» REQUIRED WORK
Scan the records below for the line with "<li>Spring Boot 2.6.7 </li>" and the line with "<li>Download the users". Repeat those two lines and every line between them exactly, and nothing else.

» PROVIDED DATA
┏━━
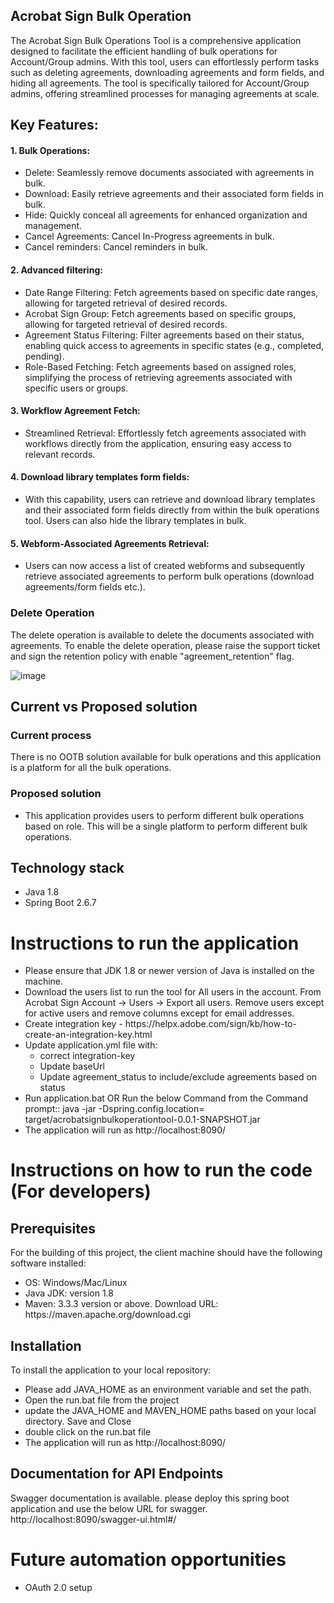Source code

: ## Acrobat Sign Bulk Operation 
The Acrobat Sign Bulk Operations Tool is a comprehensive application designed to facilitate the efficient handling of bulk operations for Account/Group admins. With this tool, users can effortlessly perform tasks such as deleting agreements, downloading agreements and form fields, and hiding all agreements. The tool is specifically tailored for Account/Group admins, offering streamlined processes for managing agreements at scale.

## Key Features:
#### 1. Bulk Operations:
  <ul>
    <li>
      Delete: Seamlessly remove documents associated with agreements in bulk.
    </li>
      <li>
        Download: Easily retrieve agreements and their associated form fields in bulk.
      </li>
      <li>
        Hide: Quickly conceal all agreements for enhanced organization and management.
      </li>
    <li>
        Cancel Agreements: Cancel In-Progress agreements in bulk.
      </li>
     <li>
        Cancel reminders: Cancel reminders in bulk.
      </li>
  </ul>
  
#### 2. Advanced filtering:
  <ul>
  <li>
    Date Range Filtering: Fetch agreements based on specific date ranges, allowing for targeted retrieval of desired records.
  </li>
  <li>
    Acrobat Sign Group: Fetch agreements based on specific groups, allowing for targeted retrieval of desired records.
  </li>
  <li>
    Agreement Status Filtering: Filter agreements based on their status, enabling quick access to agreements in specific states (e.g., completed, pending).
  </li>
  <li>
    Role-Based Fetching: Fetch agreements based on assigned roles, simplifying the process of retrieving agreements associated with specific users or groups.
  </li>
  </ul>
  
#### 3. Workflow Agreement Fetch:
  <ul>
  
  <li>
    Streamlined Retrieval: Effortlessly fetch agreements associated with workflows directly from the application, ensuring easy access to relevant records.
  </li>
</ul>

#### 4. Download library templates form fields:
  <ul>
  <li>
    With this capability, users can retrieve and download library templates and their associated form fields directly from within the bulk operations tool. Users can also hide the library templates in bulk.
  </li>
</ul>

#### 5. Webform-Associated Agreements Retrieval:
  <ul>
  <li>
    Users can now access a list of created webforms and subsequently retrieve associated agreements to perform bulk operations (download agreements/form fields etc.).
  </li>
</ul>

### Delete Operation
The delete operation is available to delete the documents associated with agreements. To enable the delete operation, please raise the support ticket and sign the retention policy with enable "agreement_retention" flag.
<br>

![image](https://github.com/abhishekdixitadobe/AcrobatSignBulkOperations/assets/93244386/b0cf89cd-0b3f-43c5-ab65-51f81badf6c3)


## Current vs Proposed solution

### Current process
 There is no OOTB solution available for bulk operations and this application is a platform for all the bulk operations.

### Proposed solution

<ul>
  <li>
    This application provides users to perform different bulk operations based on role. This will be a single platform to perform different bulk operations.
  </li>
  </ul>

## Technology stack
  <ul>
     <li>Java 1.8 </li>
     <li>Spring Boot 2.6.7 </li>
  </ul>

# Instructions to run the application
 <ul>
     <li>Please ensure that JDK 1.8 or newer version of Java is installed on the machine.</li>
     <li>Download the users list to run the tool for All users in the account. From Acrobat Sign Account -> Users -> Export all users. Remove users except for active users and remove columns except for email addresses.</li>
     <li>Create integration key - https://helpx.adobe.com/sign/kb/how-to-create-an-integration-key.html </li>
     <li>Update application.yml file with:
       <ul>
        <li>correct integration-key</li>
        <li>Update baseUrl</li>
        <li>Update agreement_status to include/exclude agreements based on status</li>
       </ul>
      </li>
     <li>Run application.bat  OR Run the below Command from the Command prompt::  java -jar -Dspring.config.location=<path-to-application.yml file> target/acrobatsignbulkoperationtool-0.0.1-SNAPSHOT.jar</li>
        <li> 
     The application will run as http://localhost:8090/
  </li>
  </ul>

# Instructions on how to run the code (For developers)
## Prerequisites
For the building of this project, the client machine should have the following software installed:
<ul>
  <li>
    OS: Windows/Mac/Linux
  </li>
  <li>
    Java JDK: version 1.8
  </li>
  <li>
    Maven: 3.3.3 version or above. Download URL: https://maven.apache.org/download.cgi
  </li>
</ul>
  
## Installation
To install the application to your local repository:
<ul>
  <li>
    Please add JAVA_HOME as an environment variable and set the path.
  </li>
  <li>
    Open the run.bat file from the project
  </li>
  <li>
    update the JAVA_HOME and MAVEN_HOME paths based on your local directory. Save and Close
  </li>
  <li> 
    double click on the run.bat file
  </li>
  <li> 
     The application will run as http://localhost:8090/
  </li>
</ul>

## Documentation for API Endpoints
 Swagger documentation is available. please deploy this spring boot application and use the below URL for swagger.
http://localhost:8090/swagger-ui.html#/

# Future automation opportunities
<ul>
   <li>
      OAuth 2.0 setup
   </li>
  </ul>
┗━━
» COMPLETED EXERCISE
     <li>Spring Boot 2.6.7 </li>
  </ul>

# Instructions to run the application
 <ul>
     <li>Please ensure that JDK 1.8 or newer version of Java is installed on the machine.</li>
     <li>Download the users list to run the tool for All users in the account. From Acrobat Sign Account -> Users -> Export all users. Remove users except for active users and remove columns except for email addresses.</li>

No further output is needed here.